Sam était à deux doigts de la crise de nerfs. La sueur lui perlait au front. Il se reprit et se tourna vers Rivera :

— Nous pouvons parler en présence de M. Coyote.

Rivera poursuivit :

— Monsieur Hunter, vous aviez rendez-vous avec M. Cable à dix heures ; c’est ça ?

— Oui. Et je suis resté à peu près une heure.

— Moi aussi, j’étais là, crut bon de préciser Coyote.

Rivera se tourna vers lui.

— Mais en quel honneur y étiez-vous, monsieur Coyote ?

— Je collecte des fonds pour morfine.

— Morphine ! cria le corbeau.

— La morphine ? s’étonna Rivera.

— Ouais, la Mouvance Révolutionnaire des Forces Indiennes Nationalistes Exaspérées.
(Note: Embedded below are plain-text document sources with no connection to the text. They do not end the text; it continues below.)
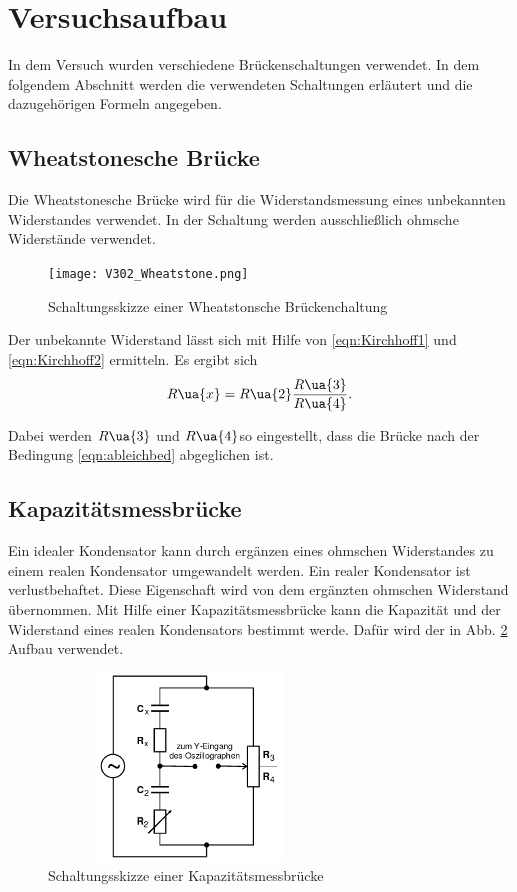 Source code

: \section{Versuchsaufbau}

In dem Versuch wurden verschiedene Brückenschaltungen verwendet. In dem folgendem
Abschnitt werden die verwendeten Schaltungen erläutert und die dazugehörigen
Formeln angegeben.

\subsection{Wheatstonesche Brücke}

Die Wheatstonesche Brücke wird für die Widerstandsmessung eines unbekannten
Widerstandes verwendet. In der Schaltung werden ausschließlich ohmsche Widerstände
verwendet.

\begin{figure}
  \texttt{[image: V302\_Wheatstone.png]}
  \caption{Schaltungsskizze einer Wheatstonsche Brückenchaltung}
  \label{fig:Wheatstone}
\end{figure}

Der unbekannte Widerstand lässt sich mit Hilfe von \eqref{eqn:Kirchhoff1} und
\eqref{eqn:Kirchhoff2} ermitteln. Es ergibt sich
\begin{equation}
  \label{eqn:Wheatstone}
  R\ua{x} = R\ua{2}\frac{R\ua{3}}{R\ua{4}}.
\end{equation}

Dabei werden $R\ua{3}$ und $R\ua{4}$so eingestellt, dass die Brücke nach
der Bedingung \eqref{eqn:ableichbed} abgeglichen ist.

\subsection{Kapazitätsmessbrücke}

Ein idealer Kondensator kann durch ergänzen eines ohmschen Widerstandes zu einem
realen Kondensator umgewandelt werden. Ein realer Kondensator ist verlustbehaftet.
Diese Eigenschaft wird von dem ergänzten ohmschen Widerstand übernommen.
Mit Hilfe einer Kapazitätsmessbrücke kann die Kapazität und der Widerstand eines
realen Kondensators bestimmt werde.
Dafür wird der in Abb. \ref{fig:Kapazitätsmessbrücke} Aufbau verwendet.

\begin{figure}
  \includegraphics[width=7.50cm, height=5cm]{V302_Kapazitätsmessbrücke.png}
  \caption{Schaltungsskizze einer Kapazitätsmessbrücke}
  \label{fig:Kapazitätsmessbrücke}
\end{figure}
Rivera griffonna sur son calepin.

Sam demanda :

— Mais quelle relation avec les stups ?

Le lieutenant expliqua :

— Nous pensons qu’un individu a versé des substances hallucinogènes dans le café chez Motion Marine. Il y a deux jours M. Cable s’est plaint d’avoir été agressé par quelqu’un dont le signalement ressemble fort à celui de M. Coyote. M. Cable a tout de même fait une crise cardiaque.

Coyote le coupa :

— Je lui ai simplement demandé si sa société accepterait de sponsoriser notre mouvement. Il a décliné mon offre et je suis parti.

Tout en parlant Coyote avait à nouveau glissé la photocopie de son sexe dans la fente du fax. Il hésita entre plusieurs touches et appuya sur celle indiquée « Inspecteurs d’assurances ».
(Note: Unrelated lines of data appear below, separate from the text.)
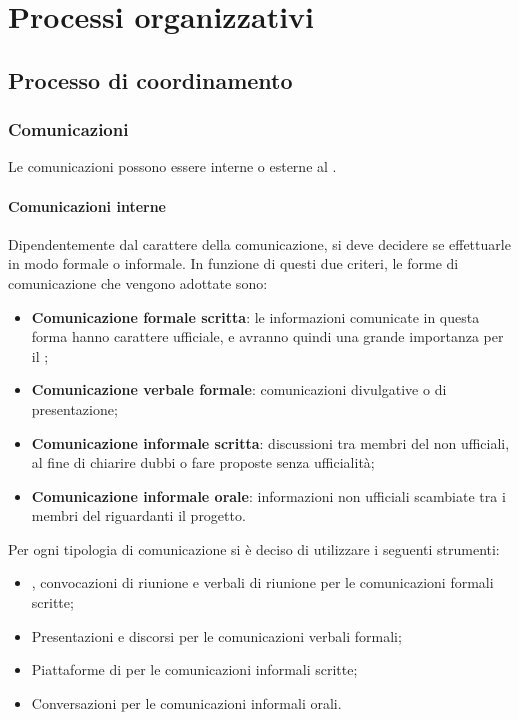 \section{Processi organizzativi}
\subsection{Processo di coordinamento}
\subsubsection{Comunicazioni}
Le comunicazioni possono essere interne o esterne al .

\paragraph{Comunicazioni interne}
Dipendentemente dal carattere della comunicazione, si deve decidere se effettuarle in modo formale o informale.
In funzione di questi due criteri, le forme di comunicazione che vengono adottate sono:
\begin{itemize}
	\item \textbf{Comunicazione formale scritta}: le informazioni comunicate in questa forma hanno carattere ufficiale, e avranno quindi una grande importanza per il ;
	\item \textbf{Comunicazione verbale formale}: comunicazioni divulgative o di presentazione;
	\item \textbf{Comunicazione informale scritta}: discussioni tra membri del  non ufficiali, al fine di chiarire dubbi o fare proposte senza ufficialità;
	\item \textbf{Comunicazione informale orale}: informazioni non ufficiali scambiate tra i membri del  riguardanti il progetto.
\end{itemize}

Per ogni tipologia di comunicazione si è deciso di utilizzare i seguenti strumenti:
\begin{itemize}
	\item \textit{\PdP}, convocazioni di riunione e verbali di riunione per le comunicazioni formali scritte;
	\item Presentazioni e discorsi per le comunicazioni verbali formali;
	\item Piattaforme di  per le comunicazioni informali scritte;
	\item Conversazioni per le comunicazioni informali orali.
\end{itemize}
— Non ! Pas ça ! cria Sam en plongeant à travers le bureau pour annuler le message.

Trop tard. Il se tourna vers Rivera et prétexta :

— J’ai oublié de signer ce document.

Il fit la grimace et chercha à reprendre ses esprits.

— Je pensais à un truc, dit-il. Nous sommes là tous les trois, un Indien, un policier et un courtier en assurances. Il nous manque plus qu’un maçon pour faire les Village People.

Rivera ne releva pas.

— Quand vous étiez chez Motion Marine, monsieur Hunter, avez-vous bu du café ?

— Du café ? Non.

— Et de l’eau à la fontaine rafraîchissante ?
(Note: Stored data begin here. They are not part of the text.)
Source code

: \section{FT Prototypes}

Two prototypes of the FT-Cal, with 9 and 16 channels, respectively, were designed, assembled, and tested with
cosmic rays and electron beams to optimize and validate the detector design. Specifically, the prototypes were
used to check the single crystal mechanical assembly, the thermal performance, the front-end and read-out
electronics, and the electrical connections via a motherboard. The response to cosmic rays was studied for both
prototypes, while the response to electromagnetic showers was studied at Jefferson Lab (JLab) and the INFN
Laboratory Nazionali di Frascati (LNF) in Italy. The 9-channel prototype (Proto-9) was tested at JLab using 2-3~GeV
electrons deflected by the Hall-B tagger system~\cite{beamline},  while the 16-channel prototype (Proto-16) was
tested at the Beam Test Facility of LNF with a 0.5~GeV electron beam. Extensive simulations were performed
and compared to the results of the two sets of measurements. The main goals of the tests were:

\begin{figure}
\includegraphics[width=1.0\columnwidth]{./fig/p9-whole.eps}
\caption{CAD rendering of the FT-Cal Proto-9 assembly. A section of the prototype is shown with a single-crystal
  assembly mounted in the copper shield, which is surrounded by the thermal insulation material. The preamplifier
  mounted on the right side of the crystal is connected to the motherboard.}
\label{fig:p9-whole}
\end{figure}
— Non. Mais je ne comprends pas…

— Aujourd’hui, nous avons trois personnes de chez Motion Marine qui prétendent avoir croisé un ours polaire dans les couloirs.

Sam jeta un bref regard à Coyote.

— Un ours polaire ? s’étonna-t-il.

— Nous pensons, reprit Rivera, que quelqu’un aurait pu verser du LSD dans le réservoir de la fontaine. Nous procédons à des tests sur l’eau et le café. Nous faisons le tour de tous les gens qui sont passés là-bas depuis deux jours. Vous n’avez remarqué personne au comportement étrange quand vous y êtes allé ?

— Vous savez, je n’ai vu que Cable et sa secrétaire, répondit Sam.

Rivera referma son calepin.

— Bien. Je vous remercie de m’avoir reçu. Si vous êtes l’objet de curieuses réactions ou si vous vous mettez à voir des choses bizarres, appelez-moi.

Rivera tendit sa carte à Coyote.

— C’est aussi valable pour vous monsieur Coyote.

— Cabron {2}, fit le corbeau.

— Ah ! Mais c’est qu’il parle aussi espagnol, commenta Rivera. Très intéressant.

Et il prit congé.

« Agence de publicité de Santa Barbara » lut Coyote sur la touche du fax avant de l’enfoncer. Et la machine se mit à ronronner. Sam tenta de courir vers le fax, y renonça et se laissa choir dans son fauteuil. Pendant quelques instants il se massa les tempes des deux mains.

— Si ce flic se met à fouiller dans ma vie, je suis mûr pour la taule, pensa Sam à haute voix. Tu sais tout ça, n’est-ce pas ?

— Mais c’est toi qui voulais retrouver ta vie d’avant.

— Mais c’est quoi cette histoire d’ours polaire ?

— Laisse tomber. Tu voulais retrouver ta vie d’avant, c’est ça l’important, non ?

— Je me suis trompé.

Ça lui fit du bien de dire cela. D’être enfin honnête avec lui-même. Il rêvait d’une nouvelle vie.

— Je voudrais seulement ne plus te voir.

— Mais je m’en vais, fit Coyote. La fille aussi d’ailleurs.

— Qu’est-ce que tu racontes ?

Sur la chemise de Coyote, les plumes virèrent du rouge au noir et ses doigts devinrent de grosses ailes. Le Coyote devint corbeau en une fraction de seconde. Il s’envola, quitta le bureau par la porte, emmenant l’autre corbeau dans son sillage.